The AS/400's self-sufficiency is the engine, and efficiency is its by-product, suggests Beck. A small town operating on what he calls "a very finite budget and a very finite payroll" could not hope to achieve this level of affordable support if the hardware demanded constant attention. He estimates it would take two more people to manage an equivalent PC LAN-based environment. Headcount is the most conspicuous expense of local government that unlike milk cows, the voters prefer lean. Beck acknowledges that he is continually asked to add new functions, but does not have the luxury of adding new people.
Features like automated backup provide the efficiency needed to manage a centralized enterprise system with a modest staff. Previously, each site spent a minimum of two hours per day backing up data. Now, the AS/400 performs the function automatically using Client Access/400, and system recovery is as near as the 8mm tape cartridge in Beck's shirt pocket.
"The Police Emergency Dispatch Center is now supported around the clock, every day of the year," says Beck. The tax assessor, who used to analyze 10-20 properties per day under the old system, can now analyze 60-80 properties. (Marshfield's taxpayers are no doubt thrilled about that.)
Beck believes the AS/400's self-sufficiency is overlooked by marketing strategists who often present the system as a significant peripheral in a larger network or as a departmental system in an expansive corporate environment. Beck contends that "a vast majority of AS/400 sites are mom-and- pop sites, and the power of the AS/400s that run such sites should not be underestimated."
He recounts Marshfield's installation of OfficeVision-which was available to the users in a single morning-and contrasts it with a neighboring organization struggling to install a PC LAN-based word-processing program. Marshfield's city employees can now send memos at the touch of a function key, a process that formerly required each memo to be printed on a PC, then hand- carried to its recipient. By contrast, the group grappling with the LAN-based software "[has] been at it for three weeks and counting!" said Beck. An AS/400 implementation avoids issues like memory contention and incompatibilities between the application and the network operating system.
Such efficiencies are particularly welcome in a small data processing shop where every mistake, every delay, every excess is as visible as a pimple at the end of your nose. The combination of economy of ownership and abundance of service provided by the AS/400 "underscores our strategic direction," says Beck. "[We] always ask the question, 'How can we better use our resources and conserve tax dollars?'"
Although unaware of it at the time, Beck and I once shared magazine space. Last winter, Beck shared some of his accomplishments and insights with MC readers (see "CommLine," MC, December 1993). "We've come full circle," he said. "A year ago I wrote to you and now you're writing about me." Indeed, although the customer base is vast, there is a sense of community among AS/400 users.
The range of that community pays tribute to the product line.
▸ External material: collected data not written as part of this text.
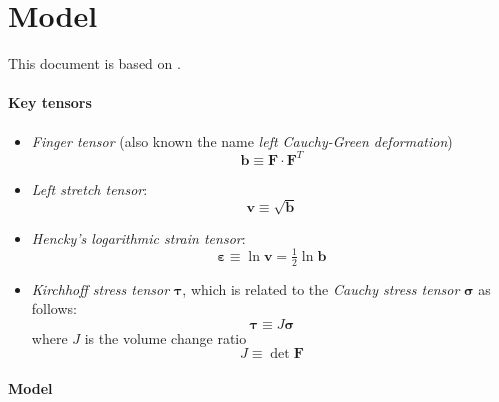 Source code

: \documentclass[garamond]{goose-article}
\newcommand\T[1]{\bm{{#1}}}
\begin{document}



\section{Model}

This document is based on \citet{Geers2004}.

\paragraph{Key tensors}

\begin{itemize}
  \item \emph{Finger tensor} (also known the name \emph{left Cauchy-Green deformation})
  \begin{equation}
    \T{b} \equiv \T{F} \cdot \T{F}^T
  \end{equation}
  \item \emph{Left stretch tensor}:
  \begin{equation}
    \T{v} \equiv \sqrt{\T{b}}
  \end{equation}
  \item \emph{Hencky’s logarithmic strain tensor}:
  \begin{equation}
    \T{\varepsilon} \equiv \ln \T{v} = \tfrac{1}{2} \ln \T{b}
  \end{equation}
  \item \emph{Kirchhoff stress tensor} $\T{\tau}$, which is related to the \emph{Cauchy stress tensor} $\T{\sigma}$ as follows:
  \begin{equation}
    \T{\tau} \equiv J \T{\sigma}
  \end{equation}
  where $J$ is the volume change ratio
  \begin{equation}
    J \equiv \det \T{F}
  \end{equation}
\end{itemize}

\paragraph{Model}
\end{document}
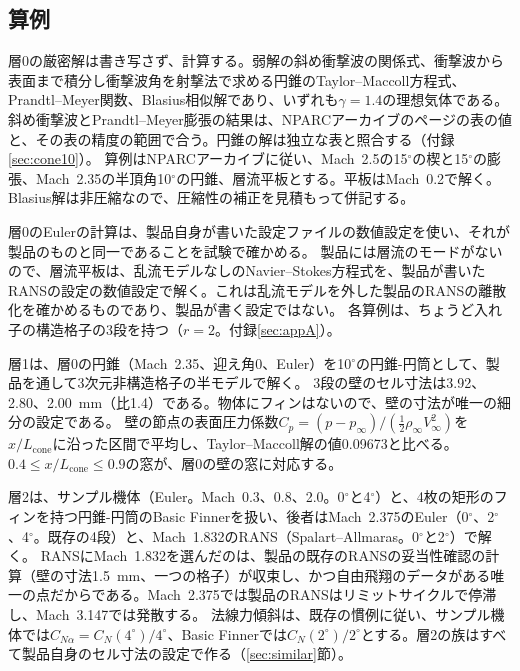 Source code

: \documentclass[twocolumn]{labreport}
\newcommand{\Cp}{C_p}
\newcommand{\CNa}{C_{N\alpha}}
\newcommand{\pinf}{p_\infty}
\begin{document}
\subsection{算例}
\label{sec:cases}
\label{sec:exact}
\label{sec:l0setup}
\label{sec:l12setup}

層0の厳密解は書き写さず、計算する。弱解の斜め衝撃波の関係式、衝撃波から表面まで積分し衝撃波角を射撃法で求める円錐のTaylor--Maccoll方程式、Prandtl--Meyer関数、Blasius相似解\citep{blasius1908,schlichting2017}であり、いずれも$\gamma=1.4$の理想気体である。
斜め衝撃波とPrandtl--Meyer膨張の結果は、NPARCアーカイブのページの表の値\citep{nparc_wedge,nparc_pm15}と、その表の精度の範囲で合う。円錐の解は独立な表と照合する（付録\ref{sec:cone10}）。
算例はNPARCアーカイブ\citep{nparc_archive}に従い、Mach~2.5の15$^\circ$の楔と15$^\circ$の膨張、Mach~2.35の半頂角10$^\circ$の円錐、層流平板とする。平板はMach~0.2で解く。
Blasius解は非圧縮なので、圧縮性の補正を見積もって併記する。

層0のEulerの計算は、製品自身が書いた設定ファイルの数値設定を使い、それが製品のものと同一であることを試験で確かめる。
製品には層流のモードがないので、層流平板は、乱流モデルなしのNavier--Stokes方程式を、製品が書いたRANSの設定の数値設定で解く。これは乱流モデルを外した製品のRANSの離散化を確かめるものであり、製品が書く設定ではない。
各算例は、ちょうど入れ子の構造格子の3段を持つ（$r=2$。付録\ref{sec:appA}）。

層1は、層0の円錐（Mach~2.35、迎え角0、Euler）を10$^\circ$の円錐-円筒として、製品を通して3次元非構造格子の半モデルで解く。
3段の壁のセル寸法は3.92、2.80、2.00~mm（比1.4）である。物体にフィンはないので、壁の寸法が唯一の細分の設定である。
壁の節点の表面圧力係数$\Cp=(p-\pinf)/(\tfrac12\rho_\infty V_\infty^2)$を$x/L_\mathrm{cone}$に沿った区間で平均し、Taylor--Maccoll解の値0.09673と比べる。$0.4\le x/L_\mathrm{cone}\le0.9$の窓が、層0の壁の窓に対応する。

層2は、サンプル機体（Euler。Mach~0.3、0.8、2.0。0$^\circ$と4$^\circ$）と、4枚の矩形のフィンを持つ円錐-円筒のBasic Finnerを扱い、後者はMach~2.375のEuler（0$^\circ$、2$^\circ$、4$^\circ$。既存の4段）と、Mach~1.832のRANS（Spalart--Allmaras。0$^\circ$と2$^\circ$）で解く。
RANSにMach~1.832を選んだのは、製品の既存のRANSの妥当性確認の計算（壁の寸法1.5~mm、一つの格子）が収束し、かつ自由飛翔のデータがある唯一の点だからである。Mach~2.375では製品のRANSはリミットサイクルで停滞し、Mach~3.147では発散する。
法線力傾斜は、既存の慣例に従い、サンプル機体では$\CNa=C_N(4^\circ)/4^\circ$、Basic Finnerでは$C_N(2^\circ)/2^\circ$とする。層2の族はすべて製品自身のセル寸法の設定で作る（\ref{sec:similar}節）。
\end{document}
On one end of the spectrum, the AS/400 can help a multinational corporate behemoth carve out its next billion, and, on the other, allow one talented, innovative individual to aid his community.
Beck also noted, with a hint of pride, that, despite its small size, Marshfield boasts a major clinic, hosting some 400 doctors. I assume the clinic services the citizens, not the cows, but healthcare providers make me uneasy, so I failed to ask.
Victor Rozek has 17 years of experience in the data processing industry, including seven years with IBM in Operations Management and Systems Enginering.